Retype, exactly as they appear below, the lines between the line holding "the low-cost region" and the line holding "sampled random heads", both ends included.

__Exercise material__:
-- -- --
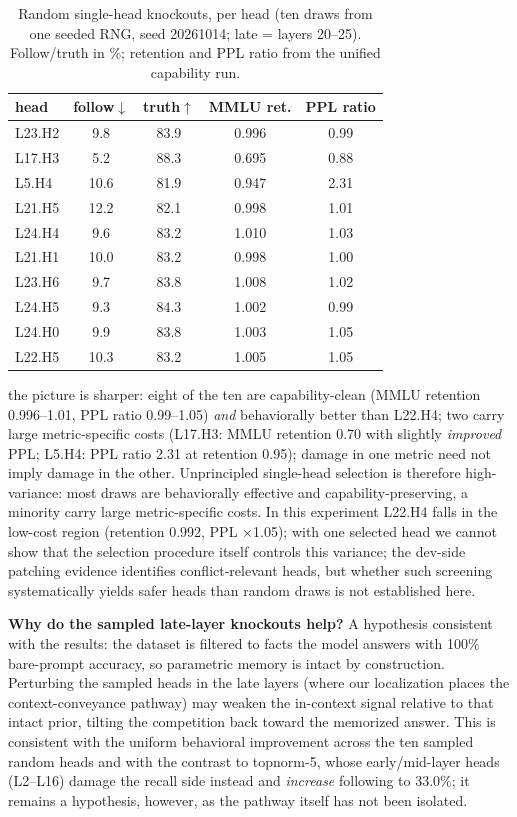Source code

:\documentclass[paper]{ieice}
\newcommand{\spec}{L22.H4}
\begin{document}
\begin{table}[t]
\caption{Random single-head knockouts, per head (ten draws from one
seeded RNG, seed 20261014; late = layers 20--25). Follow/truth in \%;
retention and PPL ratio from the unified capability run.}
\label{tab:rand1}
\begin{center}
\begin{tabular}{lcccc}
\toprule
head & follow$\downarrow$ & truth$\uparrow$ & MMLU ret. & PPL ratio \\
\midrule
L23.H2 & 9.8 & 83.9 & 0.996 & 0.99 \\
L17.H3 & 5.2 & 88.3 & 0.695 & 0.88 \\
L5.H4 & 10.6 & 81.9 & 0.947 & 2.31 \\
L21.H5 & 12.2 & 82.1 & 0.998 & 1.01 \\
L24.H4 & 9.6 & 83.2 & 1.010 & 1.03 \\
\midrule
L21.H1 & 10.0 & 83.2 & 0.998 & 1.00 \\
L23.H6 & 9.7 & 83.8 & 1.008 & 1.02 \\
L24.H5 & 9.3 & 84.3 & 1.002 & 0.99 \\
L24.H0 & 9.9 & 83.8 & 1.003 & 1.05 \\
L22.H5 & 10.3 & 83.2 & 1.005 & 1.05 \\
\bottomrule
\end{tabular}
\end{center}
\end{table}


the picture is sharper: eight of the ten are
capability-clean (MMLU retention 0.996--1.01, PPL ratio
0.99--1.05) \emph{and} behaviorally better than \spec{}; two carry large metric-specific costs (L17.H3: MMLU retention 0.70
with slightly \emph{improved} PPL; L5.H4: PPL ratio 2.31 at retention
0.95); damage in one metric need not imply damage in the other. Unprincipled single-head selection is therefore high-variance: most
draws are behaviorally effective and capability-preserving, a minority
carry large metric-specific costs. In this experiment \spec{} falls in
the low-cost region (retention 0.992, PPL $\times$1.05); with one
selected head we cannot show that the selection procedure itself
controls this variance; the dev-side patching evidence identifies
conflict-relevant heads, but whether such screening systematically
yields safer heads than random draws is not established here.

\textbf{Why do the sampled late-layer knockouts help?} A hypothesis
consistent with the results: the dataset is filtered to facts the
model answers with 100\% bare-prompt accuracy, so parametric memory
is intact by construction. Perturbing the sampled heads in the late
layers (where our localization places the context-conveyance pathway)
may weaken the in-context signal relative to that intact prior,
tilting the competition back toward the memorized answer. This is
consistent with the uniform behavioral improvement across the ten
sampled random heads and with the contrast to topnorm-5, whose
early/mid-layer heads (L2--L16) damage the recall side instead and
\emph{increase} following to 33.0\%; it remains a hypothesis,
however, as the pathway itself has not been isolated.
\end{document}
-- -- --
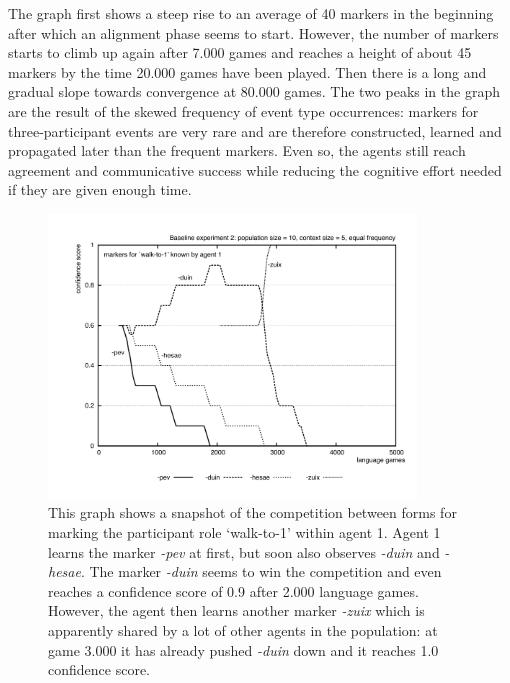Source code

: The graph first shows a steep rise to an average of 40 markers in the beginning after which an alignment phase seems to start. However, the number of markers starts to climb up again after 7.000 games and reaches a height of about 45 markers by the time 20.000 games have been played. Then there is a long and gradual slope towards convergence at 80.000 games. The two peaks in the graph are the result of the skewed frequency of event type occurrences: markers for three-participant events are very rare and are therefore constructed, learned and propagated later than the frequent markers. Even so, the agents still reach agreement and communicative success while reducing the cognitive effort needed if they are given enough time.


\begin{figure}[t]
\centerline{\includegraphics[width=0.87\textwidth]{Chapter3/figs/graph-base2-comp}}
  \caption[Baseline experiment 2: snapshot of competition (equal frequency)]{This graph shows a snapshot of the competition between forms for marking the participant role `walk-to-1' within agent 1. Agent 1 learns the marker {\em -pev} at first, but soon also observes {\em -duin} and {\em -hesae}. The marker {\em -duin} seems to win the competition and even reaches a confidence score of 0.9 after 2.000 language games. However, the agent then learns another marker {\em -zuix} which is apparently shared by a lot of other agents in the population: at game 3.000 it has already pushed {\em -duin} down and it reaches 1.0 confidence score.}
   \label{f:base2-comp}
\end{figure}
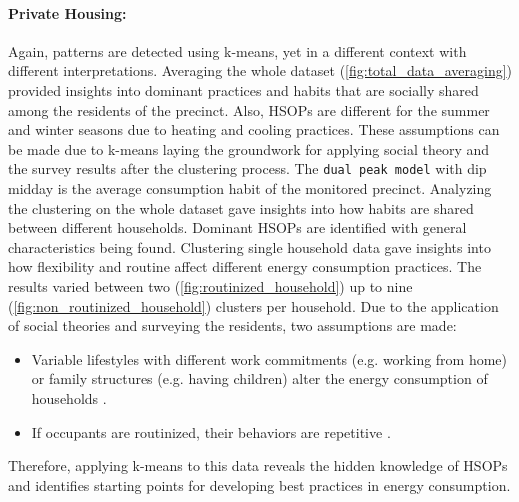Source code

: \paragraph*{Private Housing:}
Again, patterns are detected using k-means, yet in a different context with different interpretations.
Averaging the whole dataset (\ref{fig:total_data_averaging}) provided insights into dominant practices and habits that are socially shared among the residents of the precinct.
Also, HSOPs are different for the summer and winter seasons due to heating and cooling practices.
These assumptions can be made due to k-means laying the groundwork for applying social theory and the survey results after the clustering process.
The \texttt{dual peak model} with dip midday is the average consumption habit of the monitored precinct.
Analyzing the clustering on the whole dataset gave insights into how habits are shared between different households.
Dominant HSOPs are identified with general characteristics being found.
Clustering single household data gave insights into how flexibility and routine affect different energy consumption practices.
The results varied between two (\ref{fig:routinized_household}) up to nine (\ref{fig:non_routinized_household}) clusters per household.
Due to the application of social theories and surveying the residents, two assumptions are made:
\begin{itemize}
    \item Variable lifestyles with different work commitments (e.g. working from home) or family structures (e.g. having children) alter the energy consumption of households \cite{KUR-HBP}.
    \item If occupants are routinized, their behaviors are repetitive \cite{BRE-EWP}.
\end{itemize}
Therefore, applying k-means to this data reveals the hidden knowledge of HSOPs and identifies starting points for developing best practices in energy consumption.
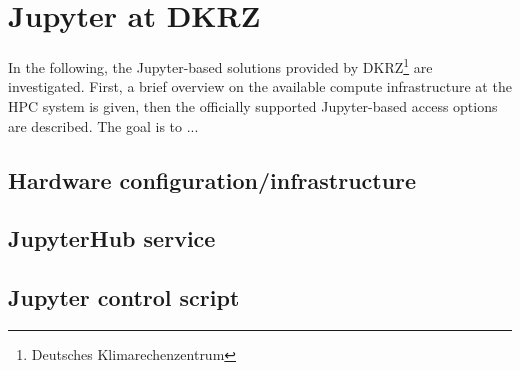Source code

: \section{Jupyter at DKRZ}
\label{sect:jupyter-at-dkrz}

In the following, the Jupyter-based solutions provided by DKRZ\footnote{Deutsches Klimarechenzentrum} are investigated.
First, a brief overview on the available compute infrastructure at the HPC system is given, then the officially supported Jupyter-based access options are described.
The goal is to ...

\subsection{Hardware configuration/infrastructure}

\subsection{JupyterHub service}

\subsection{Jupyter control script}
-- -- --
__Exercise result__:
the low-cost region (retention 0.992, PPL $\times$1.05); with one
selected head we cannot show that the selection procedure itself
controls this variance; the dev-side patching evidence identifies
conflict-relevant heads, but whether such screening systematically
yields safer heads than random draws is not established here.

\textbf{Why do the sampled late-layer knockouts help?} A hypothesis
consistent with the results: the dataset is filtered to facts the
model answers with 100\% bare-prompt accuracy, so parametric memory
is intact by construction. Perturbing the sampled heads in the late
layers (where our localization places the context-conveyance pathway)
may weaken the in-context signal relative to that intact prior,
tilting the competition back toward the memorized answer. This is
consistent with the uniform behavioral improvement across the ten
sampled random heads and with the contrast to topnorm-5, whose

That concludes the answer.